Task inputs ->
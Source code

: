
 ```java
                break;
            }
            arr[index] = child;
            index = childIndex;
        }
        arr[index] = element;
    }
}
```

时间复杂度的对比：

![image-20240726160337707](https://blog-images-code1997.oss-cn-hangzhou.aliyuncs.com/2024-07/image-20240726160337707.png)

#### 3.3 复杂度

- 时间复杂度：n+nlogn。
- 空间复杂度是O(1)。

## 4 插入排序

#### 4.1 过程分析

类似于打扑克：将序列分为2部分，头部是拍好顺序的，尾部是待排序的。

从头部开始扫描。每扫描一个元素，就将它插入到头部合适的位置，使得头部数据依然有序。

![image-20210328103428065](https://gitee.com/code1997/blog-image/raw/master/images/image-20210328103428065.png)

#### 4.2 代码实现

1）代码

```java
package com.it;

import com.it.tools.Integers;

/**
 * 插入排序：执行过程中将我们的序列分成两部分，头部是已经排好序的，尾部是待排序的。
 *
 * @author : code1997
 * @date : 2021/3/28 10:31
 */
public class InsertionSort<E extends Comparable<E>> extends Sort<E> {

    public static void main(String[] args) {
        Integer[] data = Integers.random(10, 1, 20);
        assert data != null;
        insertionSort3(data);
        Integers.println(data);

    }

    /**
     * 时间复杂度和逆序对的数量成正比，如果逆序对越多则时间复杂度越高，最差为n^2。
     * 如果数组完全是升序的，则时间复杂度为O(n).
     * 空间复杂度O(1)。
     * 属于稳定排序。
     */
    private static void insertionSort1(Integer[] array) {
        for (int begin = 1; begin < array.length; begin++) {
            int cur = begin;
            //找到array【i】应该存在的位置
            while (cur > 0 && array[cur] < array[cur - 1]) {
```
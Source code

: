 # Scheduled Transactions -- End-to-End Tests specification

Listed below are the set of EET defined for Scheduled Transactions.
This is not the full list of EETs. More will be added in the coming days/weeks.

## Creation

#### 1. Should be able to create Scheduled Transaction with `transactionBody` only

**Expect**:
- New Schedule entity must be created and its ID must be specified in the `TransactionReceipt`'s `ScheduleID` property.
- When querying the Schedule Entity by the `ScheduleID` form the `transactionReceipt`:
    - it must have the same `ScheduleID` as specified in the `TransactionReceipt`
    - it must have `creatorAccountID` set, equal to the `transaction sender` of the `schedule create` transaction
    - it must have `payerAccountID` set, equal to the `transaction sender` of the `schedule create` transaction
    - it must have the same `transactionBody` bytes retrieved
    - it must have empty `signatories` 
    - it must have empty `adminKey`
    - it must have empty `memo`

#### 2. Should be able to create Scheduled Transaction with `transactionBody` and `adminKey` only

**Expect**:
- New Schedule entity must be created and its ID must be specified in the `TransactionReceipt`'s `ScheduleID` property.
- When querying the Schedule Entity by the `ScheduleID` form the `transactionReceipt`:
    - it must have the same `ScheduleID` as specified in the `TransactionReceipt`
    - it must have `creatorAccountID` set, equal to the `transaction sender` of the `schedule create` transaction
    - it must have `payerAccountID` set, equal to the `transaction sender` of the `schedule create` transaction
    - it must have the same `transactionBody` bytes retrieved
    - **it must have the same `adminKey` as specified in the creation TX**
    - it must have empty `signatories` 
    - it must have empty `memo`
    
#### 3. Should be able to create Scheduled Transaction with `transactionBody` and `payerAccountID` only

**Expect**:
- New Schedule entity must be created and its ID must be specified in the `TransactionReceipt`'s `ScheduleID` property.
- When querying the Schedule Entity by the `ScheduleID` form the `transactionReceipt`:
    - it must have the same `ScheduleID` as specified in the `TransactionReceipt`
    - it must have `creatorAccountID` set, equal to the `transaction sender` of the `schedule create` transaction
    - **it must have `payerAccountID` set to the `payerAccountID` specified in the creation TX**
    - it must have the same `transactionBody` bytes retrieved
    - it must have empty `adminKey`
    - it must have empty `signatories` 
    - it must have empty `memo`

Work to complete ->
The task calls for every line of the material to be reproduced precisely.

Answer to this problem ->
Source code

:
 ```java
                break;
            }
            arr[index] = child;
            index = childIndex;
        }
        arr[index] = element;
    }
}
```

时间复杂度的对比：

![image-20240726160337707](https://blog-images-code1997.oss-cn-hangzhou.aliyuncs.com/2024-07/image-20240726160337707.png)

#### 3.3 复杂度

- 时间复杂度：n+nlogn。
- 空间复杂度是O(1)。

## 4 插入排序

#### 4.1 过程分析

类似于打扑克：将序列分为2部分，头部是拍好顺序的，尾部是待排序的。

从头部开始扫描。每扫描一个元素，就将它插入到头部合适的位置，使得头部数据依然有序。

![image-20210328103428065](https://gitee.com/code1997/blog-image/raw/master/images/image-20210328103428065.png)

#### 4.2 代码实现

1）代码

```java
package com.it;

import com.it.tools.Integers;

/**
 * 插入排序：执行过程中将我们的序列分成两部分，头部是已经排好序的，尾部是待排序的。
 *
 * @author : code1997
 * @date : 2021/3/28 10:31
 */
public class InsertionSort<E extends Comparable<E>> extends Sort<E> {

    public static void main(String[] args) {
        Integer[] data = Integers.random(10, 1, 20);
        assert data != null;
        insertionSort3(data);
        Integers.println(data);

    }

    /**
     * 时间复杂度和逆序对的数量成正比，如果逆序对越多则时间复杂度越高，最差为n^2。
     * 如果数组完全是升序的，则时间复杂度为O(n).
     * 空间复杂度O(1)。
     * 属于稳定排序。
     */
    private static void insertionSort1(Integer[] array) {
        for (int begin = 1; begin < array.length; begin++) {
            int cur = begin;
            //找到array【i】应该存在的位置
            while (cur > 0 && array[cur] < array[cur - 1]) {
```
Source code

: # Scheduled Transactions -- End-to-End Tests specification

Listed below are the set of EET defined for Scheduled Transactions.
This is not the full list of EETs. More will be added in the coming days/weeks.

## Creation

#### 1. Should be able to create Scheduled Transaction with `transactionBody` only

**Expect**:
- New Schedule entity must be created and its ID must be specified in the `TransactionReceipt`'s `ScheduleID` property.
- When querying the Schedule Entity by the `ScheduleID` form the `transactionReceipt`:
    - it must have the same `ScheduleID` as specified in the `TransactionReceipt`
    - it must have `creatorAccountID` set, equal to the `transaction sender` of the `schedule create` transaction
    - it must have `payerAccountID` set, equal to the `transaction sender` of the `schedule create` transaction
    - it must have the same `transactionBody` bytes retrieved
    - it must have empty `signatories` 
    - it must have empty `adminKey`
    - it must have empty `memo`

#### 2. Should be able to create Scheduled Transaction with `transactionBody` and `adminKey` only

**Expect**:
- New Schedule entity must be created and its ID must be specified in the `TransactionReceipt`'s `ScheduleID` property.
- When querying the Schedule Entity by the `ScheduleID` form the `transactionReceipt`:
    - it must have the same `ScheduleID` as specified in the `TransactionReceipt`
    - it must have `creatorAccountID` set, equal to the `transaction sender` of the `schedule create` transaction
    - it must have `payerAccountID` set, equal to the `transaction sender` of the `schedule create` transaction
    - it must have the same `transactionBody` bytes retrieved
    - **it must have the same `adminKey` as specified in the creation TX**
    - it must have empty `signatories` 
    - it must have empty `memo`
    
#### 3. Should be able to create Scheduled Transaction with `transactionBody` and `payerAccountID` only

**Expect**:
- New Schedule entity must be created and its ID must be specified in the `TransactionReceipt`'s `ScheduleID` property.
- When querying the Schedule Entity by the `ScheduleID` form the `transactionReceipt`:
    - it must have the same `ScheduleID` as specified in the `TransactionReceipt`
    - it must have `creatorAccountID` set, equal to the `transaction sender` of the `schedule create` transaction
    - **it must have `payerAccountID` set to the `payerAccountID` specified in the creation TX**
    - it must have the same `transactionBody` bytes retrieved
    - it must have empty `adminKey`
    - it must have empty `signatories` 
    - it must have empty `memo`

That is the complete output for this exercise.